何も言わず、エレストールは人形のようにエルロンドの隣に立っている。

「エレストール、すまないが二人だけにしてもらえないか」

 顧問長は、心外だというように眉根を寄せる。

「エステルのこと、なのでしょう?」

「そうだ」

「なら、私が退席する理由はありません」

 エルロンドはエレストールに厳しい視線を送る。
エレストールは、何を警戒しているのか。
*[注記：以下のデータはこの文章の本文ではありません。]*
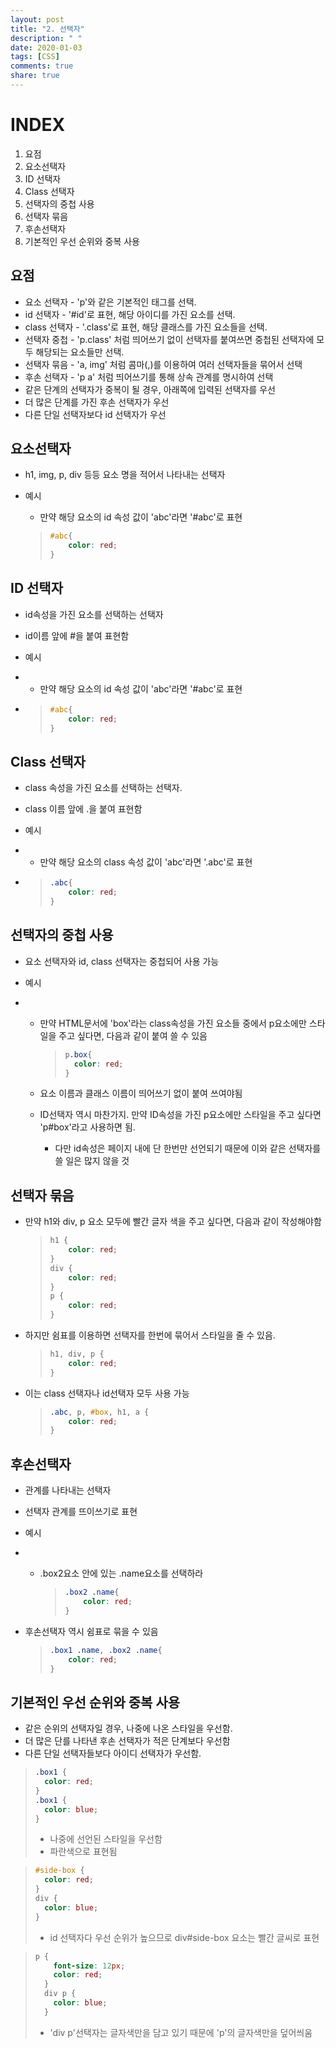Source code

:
 ```yaml
---
layout: post
title: "2. 선택자"
description: " "
date: 2020-01-03
tags: [CSS]
comments: true
share: true
---
```


# INDEX

1. 요점
2. 요소선택자
3. ID 선택자
4. Class 선택자
5. 선택자의 중첩 사용
6. 선택자 묶음
7. 후손선택자
8. 기본적인 우선 순위와 중복 사용



## 요점

- 요소 선택자 - 'p'와 같은 기본적인 태그를 선택.
- id 선택자 - '#id'로 표현, 해당 아이디를 가진 요소를 선택.
- class 선택자 - '.class'로 표현, 해당 클래스를 가진 요소들을 선택.
- 선택자 중첩 - 'p.class' 처럼 띄어쓰기 없이 선택자를 붙여쓰면 중첩된 선택자에 모두 해당되는 요소들만 선택.
- 선택자 묶음 - 'a, img' 처럼 콤마(,)를 이용하여 여러 선택자들을 묶어서 선택
- 후손 선택자 - 'p a' 처럼 띄어쓰기를 통해 상속 관계를 명시하여 선택
- 같은 단계의 선택자가 중복이 될 경우, 아래쪽에 입력된 선택자를 우선
- 더 많은 단계를 가진 후손 선택자가 우선
- 다른 단일 선택자보다 id 선택자가 우선

 

## 요소선택자

- h1, img,     p, div 등등 요소 명을 적어서 나타내는 선택자

- 예시

  - 만약 해당 요소의 id 속성 값이 'abc'라면 '#abc'로 표현

  > ```CSS
  > #abc{
  > 	color: red;
  > }
  > ```



## ID 선택자

- id속성을 가진 요소를 선택하는 선택자

- id이름 앞에 #을 붙여 표현함

- 예시

- - 만약 해당 요소의 id 속성 값이 'abc'라면 '#abc'로 표현

- > ```CSS
  > #abc{
  > 	color: red;
  > }
  > ```



## Class 선택자

- class 속성을 가진 요소를 선택하는 선택자.

- class 이름 앞에 .을 붙여 표현함

- 예시

- - 만약 해당 요소의 class 속성 값이 'abc'라면 '.abc'로 표현

- > ```CSS
  > .abc{
  > 	color: red;
  > }
  > ```



## 선택자의 중첩 사용

- 요소 선택자와 id, class 선택자는 중첩되어 사용 가능

- 예시

- - 만약 HTML문서에 'box'라는 class속성을 가진 요소들 중에서 p요소에만 스타일을 주고 싶다면, 다음과 같이 붙여 쓸 수 있음

    > ```CSS
    > p.box{
    > 	color: red;
    > }
    > ```

  - 요소 이름과 클래스 이름이 띄어쓰기 없이 붙여 쓰여야됨

  - ID선택자 역시 마찬가지. 만약 ID속성을 가진 p요소에만 스타일을 주고 싶다면 'p#box'라고 사용하면 됨.

    - 다만 id속성은 페이지 내에 단 한번만 선언되기 때문에 이와 같은 선택자를 쓸 일은 많지 않을 것

  


## 선택자 묶음

- 만약 h1와 div, p 요소 모두에 빨간 글자 색을 주고 싶다면, 다음과 같이 작성해야함

  > ```css
  > h1 {
  >     color: red;
  > }
  > div {
  >     color: red;
  > }
  > p {
  >     color: red;
  > }
  > ```

- 하지만 쉼표를 이용하면 선택자를 한번에 묶어서 스타일을 줄 수 있음.

  > ```CSS
  > h1, div, p {
  >     color: red;
  > }
  > ```

- 이는 class 선택자나 id선택자 모두 사용 가능

  > ```CSS
  > .abc, p, #box, h1, a {
  >     color: red;
  > }
  > ```

  

## 후손선택자

- 관계를 나타내는 선택자

- 선택자 관계를 뜨이쓰기로 표현

- 예시

- - .box2요소 안에 있는 .name요소를 선택하라

    > ```CSS
    > .box2 .name{
    >     color: red;
    > }
    > ```

* 후손선택자 역시 쉼표로 묶을 수 있음

  > ```CSS
  > .box1 .name, .box2 .name{
  >     color: red;
  > }
  > ```



## 기본적인 우선 순위와 중복 사용

- 같은 순위의 선택자일 경우, 나중에 나온 스타일을 우선함.
- 더 많은 단를 나타낸 후손 선택자가 적은 단계보다 우선함
- 다른 단일 선택자들보다 아이디 선택자가 우선함.



> ```CSS
>.box1 {
> 	color: red;
> }
> .box1 {
> 	color: blue;
> }
> ```
> 
> - 나중에 선언된 스타일을 우선함
>- 파란색으로 표현됨

> ```CSS
> #side-box {
>   color: red;
> }
> div {
>   color: blue;
> }
> ```
>
> * id 선택자다 우선 순위가 높으므로 div#side-box 요소는 빨간 글씨로 표현

> ```CSS
> p {
>     font-size: 12px;
>     color: red;
>   }
>   div p {
>     color: blue;
>   }
> ```
>
> * 'div p'선택자는 글자색만을 담고 있기 때문에 'p'의 글자색만을 덮어씌움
否、わかっている。
レゴラスとエルロンドを二人きりにする、その状況を危ぶんでいるのだ。
エレストールは、彼なりにエルロンドの心情を知っている。
エステルと同等か、あるいはそれ以上に、
エルロンドはレゴラスの来訪を待ち望んでいた。

 

 闇の森の王子に、心惹かれている。

 

 たしかに、エステルのことを伝えるだけのことに、
顧問長を退席させる理由はない。

「失礼します」

 頃合を見計らうように、執務室のドアが開けられ、
グロールフィンデルが入ってきた。
条件反射のようにレゴラスが身をすくめる。

「顧問長殿、ドゥネダインの使いの者が訪れました。
接見をお願いします」

 なぜ邪魔をする? エレストールがグロールフィンデルを睨む。
グロールフィンデルはレゴラスに目もくれない。

「王子との話が済み次第、ここに呼ぶように。
エレストール、すまないが用件を聞いておいてくれ」

 エルロンドの言葉に、エレストールはしぶしぶ頭を下げて出て行った。

「来客中、申しわけありませんでした」

「いや、ご苦労であった」

 裂け谷の顧問らしく、
グロールフィンデルは優雅に気品ある態度で胸に手を当て、
執務室を後にした。

 他に誰もいなくなると、無意識にレゴラスはため息をついた。
谷の顧問たちの前では、非常に緊張する。
特に、顧問長と、裂け谷ナンバー2と言われるグロールフィンデルの前では。
ほんの少しの無作法も許されない。

「かけてくれ」

 エルロンドも、安心したようにレゴラスに椅子を勧めた。

「では、失礼します」

 頭を下げてから、エルロンドの正面の椅子に座る。

 エルロンドもレゴラスも、しばしの間、お互いに視線を漂わせた。
目を見ることを恐れているように。

「・・・・・谷の秘密について」

 エルロンドは、重い口を開いた。

「すでに察しているとおり、あの人間の子供、エステルを我々は保護してきた。
エステルは成人を迎え、己の素性を知る次第となった。
かねてからの約束どおり、君にもそれを教えよう」

 レゴラスは、漂わせていた視線を、エルロンドに向けた。

 

 聞きたくない。

 

 心は、そう言っている。

 聞いてしまったら、あの小さなエステルは、
自分にとってただの純粋な子供ではいられなくなる。

 あのまま、秘密の庭で戯れていた、
あの日のまま、どうして時は止められないのだろう?

 レゴラスの心情を、エルロンドは察していた。
だが、教えないわけにはいかなかった。
エステルが特別な存在である以上、
いつまでもレゴラスの愛眼の対象であってはならないのだ。

 それに・・・・・・

 今のエステル・・・・彼は、もう、レゴラスの愛らしい子供ではない。

 人間の大人だ。

 それを告げれば、レゴラスはショックを受けるだろう。

 レゴラスが、谷を訪れることを禁じられた、
あれほどの騒ぎを起こした彼は、今は別の者に目を向けているのだ。

 

「エステルは・・・・本当の名を告げられ、二年程前に谷を去った。